VIII. The encouragement of new intentions and discoveries, at home, and of the introduction into the United States of such as may have been made in other countries; particularly, those which relate to machinery.
This is among the most useful and unexceptionable of the aids which can be given to manufactures. The usual means of that encouragement are pecuniary rewards, and, for a time, exclusive privileges. The first must be employed, according to the occasion, and the utility of the invention, or discovery. For the last, so far as respects “authors and inventors,” provision has been made by law.…
It is customary with manufacturing nations to prohibit, under severe penalties, the exportation of implements and machines, which they have either invented or improved.…As far as prohibitions tend to prevent foreign competitors from deriving the benefit of the improvements made at home, they tend to increase the advantages of those by whom they may have been introduced; and operate as an encouragement to exertion.
IX. Judicious regulations for the inspection of manufactured commodities.
This is not among the least important of the means by which the prosperity of manufactures may be promoted. It is, indeed, in many cases one of the most essential.
Contributing to prevent frauds upon consumers at home, and exporters to foreign countries—to improve the quality and preserve the character of the national manufactures…
X. The facilitating of pecuniary remittances from place to place—
Is a point of considerable moment to trade in general, and to manufactures in particular; by rendering more easy the purchase of raw materials and provisions, and the payment for manufactured supplies. A general circulation of bank paper, which is to be expected from the institution lately established, will be a most valuable mean to this end.
XI. The facilitating of the transportation of commodities.

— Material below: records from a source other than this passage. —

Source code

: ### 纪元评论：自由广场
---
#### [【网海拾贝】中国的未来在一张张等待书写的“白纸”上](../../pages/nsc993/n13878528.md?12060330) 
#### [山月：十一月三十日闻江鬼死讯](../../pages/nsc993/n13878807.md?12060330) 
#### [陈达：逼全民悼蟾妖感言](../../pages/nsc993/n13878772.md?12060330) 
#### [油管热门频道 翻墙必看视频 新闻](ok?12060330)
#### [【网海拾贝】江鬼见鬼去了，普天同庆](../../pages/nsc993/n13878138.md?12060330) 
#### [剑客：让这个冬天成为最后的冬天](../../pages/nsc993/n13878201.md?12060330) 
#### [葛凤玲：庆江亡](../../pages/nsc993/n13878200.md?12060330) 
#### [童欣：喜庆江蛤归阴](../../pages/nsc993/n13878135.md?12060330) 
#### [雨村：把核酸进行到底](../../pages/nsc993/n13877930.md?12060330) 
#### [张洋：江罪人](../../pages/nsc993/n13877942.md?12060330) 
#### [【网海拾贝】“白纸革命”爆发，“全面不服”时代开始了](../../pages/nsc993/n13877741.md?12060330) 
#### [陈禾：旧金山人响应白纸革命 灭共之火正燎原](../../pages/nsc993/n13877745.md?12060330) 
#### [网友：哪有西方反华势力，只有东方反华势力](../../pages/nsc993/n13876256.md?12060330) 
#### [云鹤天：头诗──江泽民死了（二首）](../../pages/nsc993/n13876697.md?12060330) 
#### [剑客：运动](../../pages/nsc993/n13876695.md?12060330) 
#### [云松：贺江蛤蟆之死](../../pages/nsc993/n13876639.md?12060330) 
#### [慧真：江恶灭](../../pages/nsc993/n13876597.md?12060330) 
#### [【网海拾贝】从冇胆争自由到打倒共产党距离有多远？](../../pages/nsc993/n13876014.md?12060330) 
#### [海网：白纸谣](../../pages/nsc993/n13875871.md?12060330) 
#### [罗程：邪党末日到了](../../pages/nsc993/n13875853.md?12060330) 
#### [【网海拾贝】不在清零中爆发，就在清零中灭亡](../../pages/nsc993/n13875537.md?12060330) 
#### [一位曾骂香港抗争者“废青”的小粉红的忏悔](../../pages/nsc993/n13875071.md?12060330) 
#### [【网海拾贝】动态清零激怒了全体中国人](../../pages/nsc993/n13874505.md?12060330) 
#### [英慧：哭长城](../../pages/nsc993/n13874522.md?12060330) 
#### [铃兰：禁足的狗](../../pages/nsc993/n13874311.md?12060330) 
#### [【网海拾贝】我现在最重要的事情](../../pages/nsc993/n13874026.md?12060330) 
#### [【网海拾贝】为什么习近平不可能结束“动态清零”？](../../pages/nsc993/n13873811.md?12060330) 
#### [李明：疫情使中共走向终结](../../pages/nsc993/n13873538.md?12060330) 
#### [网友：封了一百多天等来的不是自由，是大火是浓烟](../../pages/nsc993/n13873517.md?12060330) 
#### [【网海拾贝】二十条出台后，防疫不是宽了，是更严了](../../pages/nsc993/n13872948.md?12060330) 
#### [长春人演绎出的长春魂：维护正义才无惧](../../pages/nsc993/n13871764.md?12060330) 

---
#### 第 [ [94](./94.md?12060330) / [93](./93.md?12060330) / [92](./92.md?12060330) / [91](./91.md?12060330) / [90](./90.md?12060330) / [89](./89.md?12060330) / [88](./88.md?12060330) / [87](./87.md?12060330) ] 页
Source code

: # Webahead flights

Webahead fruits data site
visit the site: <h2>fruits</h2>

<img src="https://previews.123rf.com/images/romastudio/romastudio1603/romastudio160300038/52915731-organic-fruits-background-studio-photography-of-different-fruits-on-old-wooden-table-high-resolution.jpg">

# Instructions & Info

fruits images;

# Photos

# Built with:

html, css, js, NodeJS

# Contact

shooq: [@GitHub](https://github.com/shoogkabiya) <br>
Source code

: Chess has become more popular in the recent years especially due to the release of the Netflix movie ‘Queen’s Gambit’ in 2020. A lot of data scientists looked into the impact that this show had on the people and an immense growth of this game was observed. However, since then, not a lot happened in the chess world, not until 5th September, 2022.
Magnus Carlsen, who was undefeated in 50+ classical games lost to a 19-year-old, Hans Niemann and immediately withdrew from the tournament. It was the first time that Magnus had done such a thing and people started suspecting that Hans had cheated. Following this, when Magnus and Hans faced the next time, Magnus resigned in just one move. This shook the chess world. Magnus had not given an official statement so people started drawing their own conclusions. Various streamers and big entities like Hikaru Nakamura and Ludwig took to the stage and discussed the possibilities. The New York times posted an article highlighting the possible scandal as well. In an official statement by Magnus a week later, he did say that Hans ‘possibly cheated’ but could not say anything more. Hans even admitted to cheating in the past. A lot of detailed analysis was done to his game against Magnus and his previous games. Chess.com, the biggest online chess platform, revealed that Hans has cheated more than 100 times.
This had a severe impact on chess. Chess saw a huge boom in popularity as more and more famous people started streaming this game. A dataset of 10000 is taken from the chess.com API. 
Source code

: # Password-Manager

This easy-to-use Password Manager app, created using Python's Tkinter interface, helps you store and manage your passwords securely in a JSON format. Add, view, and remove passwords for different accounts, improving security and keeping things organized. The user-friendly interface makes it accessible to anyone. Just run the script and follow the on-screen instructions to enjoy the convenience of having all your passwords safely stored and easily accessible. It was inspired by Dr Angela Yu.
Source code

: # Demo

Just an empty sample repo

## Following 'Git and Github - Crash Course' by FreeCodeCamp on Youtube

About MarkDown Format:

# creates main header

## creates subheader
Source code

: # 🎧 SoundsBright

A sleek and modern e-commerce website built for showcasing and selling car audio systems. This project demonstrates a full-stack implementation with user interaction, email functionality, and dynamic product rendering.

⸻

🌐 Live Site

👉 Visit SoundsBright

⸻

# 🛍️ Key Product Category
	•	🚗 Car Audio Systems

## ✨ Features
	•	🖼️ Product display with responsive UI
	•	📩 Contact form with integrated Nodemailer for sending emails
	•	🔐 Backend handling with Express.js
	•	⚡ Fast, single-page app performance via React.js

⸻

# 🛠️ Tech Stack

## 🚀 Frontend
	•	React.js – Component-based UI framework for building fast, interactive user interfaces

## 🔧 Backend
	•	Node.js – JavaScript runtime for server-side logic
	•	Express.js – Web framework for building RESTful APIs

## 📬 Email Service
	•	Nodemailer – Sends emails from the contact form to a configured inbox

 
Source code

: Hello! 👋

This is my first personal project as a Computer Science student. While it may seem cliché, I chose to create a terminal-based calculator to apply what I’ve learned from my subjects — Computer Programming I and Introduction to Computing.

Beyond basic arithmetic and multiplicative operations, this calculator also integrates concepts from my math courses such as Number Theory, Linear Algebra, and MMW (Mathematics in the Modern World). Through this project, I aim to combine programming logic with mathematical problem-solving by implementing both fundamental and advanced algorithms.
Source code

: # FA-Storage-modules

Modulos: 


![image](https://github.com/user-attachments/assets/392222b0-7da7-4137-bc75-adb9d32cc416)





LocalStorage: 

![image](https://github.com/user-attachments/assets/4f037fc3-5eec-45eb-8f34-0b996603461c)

Improvements favouring this object intimately concern all the domestic interests of a community; but they may without impropriety be mentioned as having an important relation to manufactures. There is perhaps scarcely any thing, which has been better calculated to assist the manufacturers of Great Britain, than the meliorations of the public roads of that kingdom, and the great progress which has been of late made in opening canals. Of the former, the United States stand much in need…
These examples, it is to be hoped, will stimulate the exertions of the government and citizens of every state. There can certainly be no object, more worthy of the cares of the local administrations; and it were to be wished, that there was no doubt of the power of the national government to lend its direct aid, on a comprehensive plan. This is one of those improvements, which could be prosecuted with more efficacy by the whole, than by any part or parts of the Union.…
The following remarks are sufficiently judicious and pertinent to deserve a literal quotation: “Good roads, canals, and navigable rivers, by diminishing the expense of carriage, put the remote parts of a country more nearly upon a level with those in the neighborhood of a town. They are upon that account, the greatest of all improvements.”…
It may confidently be affirmed, that there is scarcely any thing, which has been devised, better calculated to excite a general spirit of improvement, than the institutions of this nature. The are truly invaluable.
In countries where there is great private wealth, much may be effected by the voluntary contributions of patriotic individuals; but in a community situated like that of the United States, the public purse must supply the deficiency of private resource. In what can it be so useful as in prompting and improving the efforts of industry?
All which is humbly submitted.
ALEXANDER HAMILTON,
Secretary of the Treasury
Note: This excerpt has been edited for length, eliminating Hamilton’s debate with Jefferson over an industry- versus agriculture-based economy.